**Your goal:** Copy out every line of the data exactly; do not include the images.

**Plain-text document sources:**
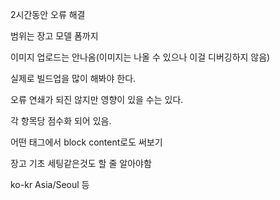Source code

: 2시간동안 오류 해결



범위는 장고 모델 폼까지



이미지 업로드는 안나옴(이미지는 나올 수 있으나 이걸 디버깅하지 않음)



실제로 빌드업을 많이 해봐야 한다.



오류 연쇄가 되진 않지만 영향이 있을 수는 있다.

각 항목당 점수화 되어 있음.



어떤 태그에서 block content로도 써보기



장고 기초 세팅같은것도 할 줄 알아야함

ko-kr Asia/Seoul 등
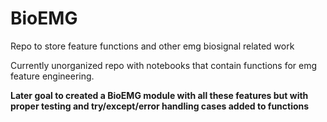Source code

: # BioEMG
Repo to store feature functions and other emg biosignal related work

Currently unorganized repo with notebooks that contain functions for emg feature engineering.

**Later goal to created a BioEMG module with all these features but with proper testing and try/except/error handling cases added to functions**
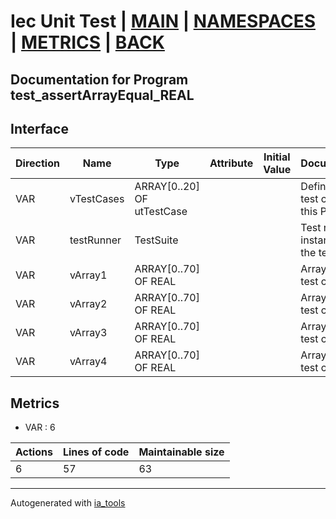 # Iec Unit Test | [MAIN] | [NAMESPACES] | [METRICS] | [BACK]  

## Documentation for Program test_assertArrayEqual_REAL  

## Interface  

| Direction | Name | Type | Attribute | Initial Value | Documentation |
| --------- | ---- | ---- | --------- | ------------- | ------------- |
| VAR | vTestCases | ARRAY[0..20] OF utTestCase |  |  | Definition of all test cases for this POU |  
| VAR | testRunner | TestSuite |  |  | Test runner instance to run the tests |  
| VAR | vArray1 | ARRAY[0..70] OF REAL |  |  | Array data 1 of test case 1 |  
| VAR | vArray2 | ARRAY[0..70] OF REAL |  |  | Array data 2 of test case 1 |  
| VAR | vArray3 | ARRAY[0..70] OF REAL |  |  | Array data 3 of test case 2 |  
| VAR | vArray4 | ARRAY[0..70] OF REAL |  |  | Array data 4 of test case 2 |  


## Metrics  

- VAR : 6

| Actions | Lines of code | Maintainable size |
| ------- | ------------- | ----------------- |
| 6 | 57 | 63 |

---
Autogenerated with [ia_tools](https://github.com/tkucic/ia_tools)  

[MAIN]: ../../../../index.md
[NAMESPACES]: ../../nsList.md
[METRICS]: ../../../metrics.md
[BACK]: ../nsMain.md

**Response:**
Source code

: 2시간동안 오류 해결



범위는 장고 모델 폼까지



이미지 업로드는 안나옴(이미지는 나올 수 있으나 이걸 디버깅하지 않음)



실제로 빌드업을 많이 해봐야 한다.



오류 연쇄가 되진 않지만 영향이 있을 수는 있다.

각 항목당 점수화 되어 있음.



어떤 태그에서 block content로도 써보기



장고 기초 세팅같은것도 할 줄 알아야함

ko-kr Asia/Seoul 등
Source code

: # BioEMG
Repo to store feature functions and other emg biosignal related work

Currently unorganized repo with notebooks that contain functions for emg feature engineering.

**Later goal to created a BioEMG module with all these features but with proper testing and try/except/error handling cases added to functions**
 # Iec Unit Test | [MAIN] | [NAMESPACES] | [METRICS] | [BACK]  

## Documentation for Program test_assertArrayEqual_REAL  

## Interface  

| Direction | Name | Type | Attribute | Initial Value | Documentation |
| --------- | ---- | ---- | --------- | ------------- | ------------- |
| VAR | vTestCases | ARRAY[0..20] OF utTestCase |  |  | Definition of all test cases for this POU |  
| VAR | testRunner | TestSuite |  |  | Test runner instance to run the tests |  
| VAR | vArray1 | ARRAY[0..70] OF REAL |  |  | Array data 1 of test case 1 |  
| VAR | vArray2 | ARRAY[0..70] OF REAL |  |  | Array data 2 of test case 1 |  
| VAR | vArray3 | ARRAY[0..70] OF REAL |  |  | Array data 3 of test case 2 |  
| VAR | vArray4 | ARRAY[0..70] OF REAL |  |  | Array data 4 of test case 2 |  


## Metrics  

- VAR : 6

| Actions | Lines of code | Maintainable size |
| ------- | ------------- | ----------------- |
| 6 | 57 | 63 |

---
Autogenerated with [ia_tools](https://github.com/tkucic/ia_tools)  

[MAIN]: ../../../../index.md
[NAMESPACES]: ../../nsList.md
[METRICS]: ../../../metrics.md
[BACK]: ../nsMain.md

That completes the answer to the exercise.